Four wards in Falkirk Community Hospital that closed due to fire safety fears will not reopen, it has been confirmed.
The closure means that staff who were temporarily deployed to other areas will not return to their posts - leaving the local health and social care partnership with an underspend of around £2 million.
At a recent meeting of the Integrated Joint Board, which oversees health and social care services, members agreed that unspent cash should be directed toward community care.
The wards - which mainly provided care for elderly and vulnerable patients - closed in 2019 when members of NHS Forth Valley health board were warned that the buildings on the site of the former Falkirk Royal Infirmary were not fit for purpose.
Members of the IJB heard subsequent investigations identified that "the scale of the work required to address the fire risk means that it is not feasible to reopen the closed wards".
The wards were always intended to be replaced as part of the masterplan currently being developed for the overall site on Westburn Avenue, Falkirk.
However, that redevelopment is not expected to be operational for several years and the IJB heard that "work is now underway with individual staff, managers, HR, and staff side to engage with individual staff to settle people into permanent positions".
The potential recurring saving generated from permanent redeployment of the FCH staff into budgeted vacancies in other service areas is in the region of £2.1 million.
While some of these savings are currently being used to offset overspending in other areas, the board was told that the saving presents "a unique opportunity to accelerate a shift in the balance of care by reinvesting an element of these savings in other community-based services".
High level plans for the community hospital show that it aims to provide better community care, tailoring services towards people living longer and needing more complex support.
The past two years, however, have seen unprecedented demand for community care assessments - and with that rising demand has come a significant backlog.
Spending the money to support people at home in the community, they say, would help to tackle the large numbers waiting for care packages.

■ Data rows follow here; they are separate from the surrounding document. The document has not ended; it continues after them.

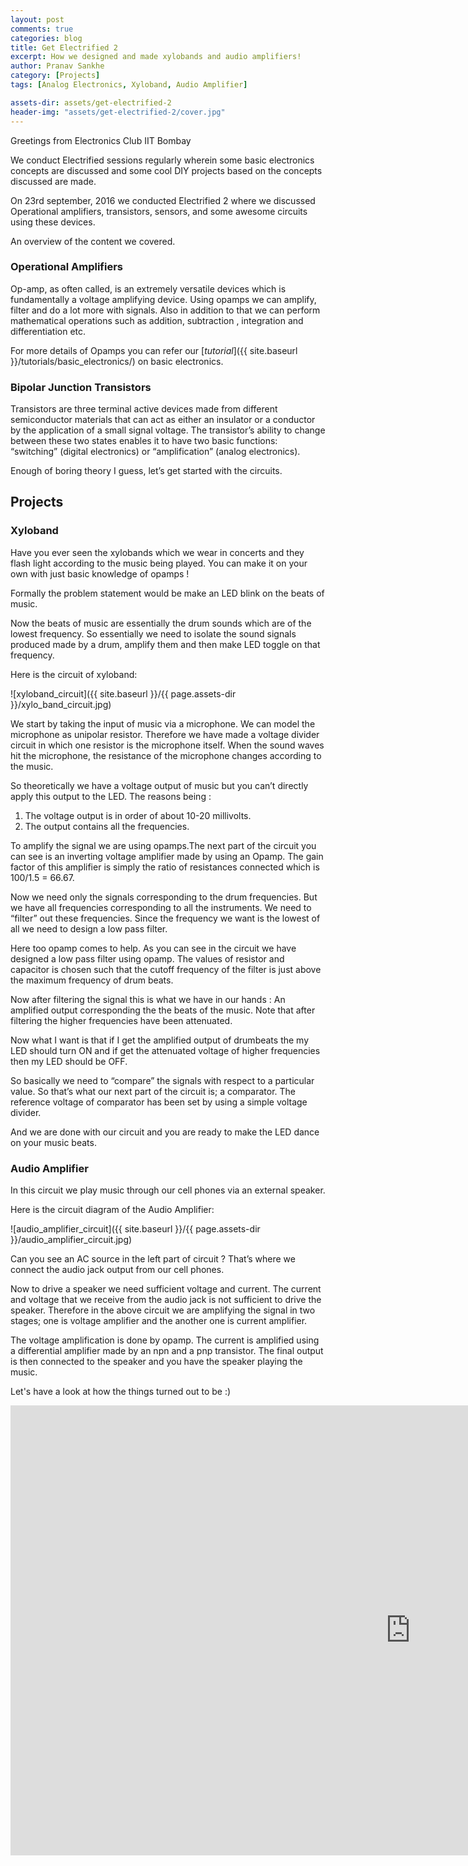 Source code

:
 ```yaml
---
layout: post
comments: true
categories: blog
title: Get Electrified 2
excerpt: How we designed and made xylobands and audio amplifiers!
author: Pranav Sankhe
category: [Projects]
tags: [Analog Electronics, Xyloband, Audio Amplifier]

assets-dir: assets/get-electrified-2
header-img: "assets/get-electrified-2/cover.jpg"
---
```


Greetings from Electronics Club IIT Bombay

We conduct Electrified sessions regularly wherein some basic electronics
concepts are discussed and some cool DIY projects based on the concepts
discussed are made.

On 23rd september, 2016 we conducted Electrified 2 where we discussed
Operational amplifiers, transistors, sensors, and some awesome circuits
using these devices.

An overview of the content we covered.

### Operational Amplifiers

Op-amp, as often called, is an extremely versatile devices which is fundamentally a
voltage amplifying device. Using opamps we can amplify, filter and do a
lot more with signals. Also in addition to that we can perform
mathematical operations such as addition, subtraction , integration and
differentiation etc.

For more details of Opamps you can refer our
[*tutorial*]({{ site.baseurl }}/tutorials/basic_electronics/)
on basic electronics.

### Bipolar Junction Transistors

Transistors are three terminal active devices made from different
semiconductor materials that can act as either an insulator or a
conductor by the application of a small signal voltage. The transistor’s
ability to change between these two states enables it to have two basic
functions: “switching” (digital electronics) or “amplification” (analog
electronics).

Enough of boring theory I guess, let’s get started with the circuits.

## Projects


### Xyloband

Have you ever seen the xylobands which we wear in concerts and they
flash light according to the music being played. You can make it on your
own with just basic knowledge of opamps !

Formally the problem statement would be make an LED blink on the beats
of music.

Now the beats of music are essentially the drum sounds which are of the
lowest frequency. So essentially we need to isolate the sound signals
produced made by a drum, amplify them and then make LED toggle on that
frequency.

Here is the circuit of xyloband:

![xyloband_circuit]({{ site.baseurl }}/{{ page.assets-dir }}/xylo_band_circuit.jpg)

We start by taking the input of music via a microphone. We can model the
microphone as unipolar resistor. Therefore we have made a voltage
divider circuit in which one resistor is the microphone itself. When the
sound waves hit the microphone, the resistance of the microphone changes
according to the music.

So theoretically we have a voltage output of music but you can’t
directly apply this output to the LED. The reasons being :

1.  The voltage output is in order of about 10-20 millivolts.
2.  The output contains all the frequencies.

To amplify the signal we are using opamps.The next part of the circuit
you can see is an inverting voltage amplifier made by using an Opamp.
The gain factor of this amplifier is simply the ratio of resistances
connected which is 100/1.5 = 66.67.

Now we need only the signals corresponding to the drum frequencies. But
we have all frequencies corresponding to all the instruments. We need to
“filter” out these frequencies. Since the frequency we want is the
lowest of all we need to design a low pass filter.

Here too opamp comes to help. As you can see in the circuit we have
designed a low pass filter using opamp. The values of resistor and
capacitor is chosen such that the cutoff frequency of the filter is just
above the maximum frequency of drum beats.

Now after filtering the signal this is what we have in our hands : An
amplified output corresponding the the beats of the music. Note that
after filtering the higher frequencies have been attenuated.

Now what I want is that if I get the amplified output of drumbeats the
my LED should turn ON and if get the attenuated voltage of higher
frequencies then my LED should be OFF.

So basically we need to “compare” the signals with respect to a particular value.
So that’s what our next part of the circuit is; a comparator. The
reference voltage of comparator has been set by using a simple voltage
divider.

And we are done with our circuit and you are ready to make the LED dance
on your music beats.

### Audio Amplifier

In this circuit we play music through our cell phones via an external
speaker.

Here is the circuit diagram of the Audio Amplifier:

![audio_amplifier_circuit]({{ site.baseurl }}/{{ page.assets-dir }}/audio_amplifier_circuit.jpg)

Can you see an AC source in the left part of circuit ? That’s where we
connect the audio jack output from our cell phones.

Now to drive a speaker we need sufficient voltage and current. The
current and voltage that we receive from the audio jack is not
sufficient to drive the speaker. Therefore in the above circuit we are
amplifying the signal in two stages; one is voltage amplifier and the
another one is current amplifier.

The voltage amplification is done by opamp. The current is amplified
using a differential amplifier made by an npn and a pnp transistor. The
final output is then connected to the speaker and you have the speaker
playing the music.

Let's have a look at how the things turned out to be :)

<iframe width="1280" height="720" src="https://www.youtube.com/embed/So6K92vzHUw" frameborder="0" allowfullscreen></iframe>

Members were told that there is a risk that people who are forced to wait for care packages "will deteriorate" and will end up in hospital "much earlier than if we had been able to support them".
The scale of the crisis was clear when members heard that 2021/22 will see the highest ever number of bed days occupied by delayed discharges recorded for Falkirk HSCP.
Tackling the problem, members heard, "requires a whole system approach including additional resource in the community and intermediate care facilities".
Presenting the report, Steven Kirkwood, interim chief finance officer, told members: "Reinvesting an element of the FCH underspend in other community services will ensure care is provided in the right place and at the right time to support people to remain in, or to return to their community during episodes of care, and also to support transfers of care between the community, acute hospital and other bed-based care."
Officers have been asked to draw up proposals to show exactly how the re-investment would work for consideration at a future IJB meeting.
Councillor Fiona Collie said she felt that the reinvestment was "very positive".
"It's what we've been talking about for as long as I've been involved in the IJB and Integration - that movement from bed-based care into communities and to the kind of services that will support people to live better lives."